Exercise objective:
Will you transcribe the entries that follow, exactly and in full?

[Collected data]
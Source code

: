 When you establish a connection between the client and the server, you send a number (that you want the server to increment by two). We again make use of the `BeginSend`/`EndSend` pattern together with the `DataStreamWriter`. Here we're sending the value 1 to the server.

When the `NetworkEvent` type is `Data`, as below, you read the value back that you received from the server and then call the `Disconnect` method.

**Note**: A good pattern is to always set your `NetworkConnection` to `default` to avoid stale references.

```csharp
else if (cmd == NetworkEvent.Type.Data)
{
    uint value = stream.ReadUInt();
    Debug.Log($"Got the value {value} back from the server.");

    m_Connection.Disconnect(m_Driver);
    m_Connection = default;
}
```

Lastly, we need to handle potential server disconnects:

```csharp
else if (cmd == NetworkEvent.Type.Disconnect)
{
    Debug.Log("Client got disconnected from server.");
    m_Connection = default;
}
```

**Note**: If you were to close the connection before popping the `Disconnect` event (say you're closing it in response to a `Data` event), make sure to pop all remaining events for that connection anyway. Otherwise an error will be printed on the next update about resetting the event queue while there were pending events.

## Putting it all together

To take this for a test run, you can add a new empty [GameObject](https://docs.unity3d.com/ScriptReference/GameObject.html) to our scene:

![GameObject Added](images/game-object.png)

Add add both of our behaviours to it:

Solved exercise:
Source code

: When you establish a connection between the client and the server, you send a number (that you want the server to increment by two). We again make use of the `BeginSend`/`EndSend` pattern together with the `DataStreamWriter`. Here we're sending the value 1 to the server.

When the `NetworkEvent` type is `Data`, as below, you read the value back that you received from the server and then call the `Disconnect` method.

**Note**: A good pattern is to always set your `NetworkConnection` to `default` to avoid stale references.

```csharp
else if (cmd == NetworkEvent.Type.Data)
{
    uint value = stream.ReadUInt();
    Debug.Log($"Got the value {value} back from the server.");

    m_Connection.Disconnect(m_Driver);
    m_Connection = default;
}
```

Lastly, we need to handle potential server disconnects:

```csharp
else if (cmd == NetworkEvent.Type.Disconnect)
{
    Debug.Log("Client got disconnected from server.");
    m_Connection = default;
}
```

**Note**: If you were to close the connection before popping the `Disconnect` event (say you're closing it in response to a `Data` event), make sure to pop all remaining events for that connection anyway. Otherwise an error will be printed on the next update about resetting the event queue while there were pending events.

## Putting it all together

To take this for a test run, you can add a new empty [GameObject](https://docs.unity3d.com/ScriptReference/GameObject.html) to our scene:

![GameObject Added](images/game-object.png)

Add add both of our behaviours to it:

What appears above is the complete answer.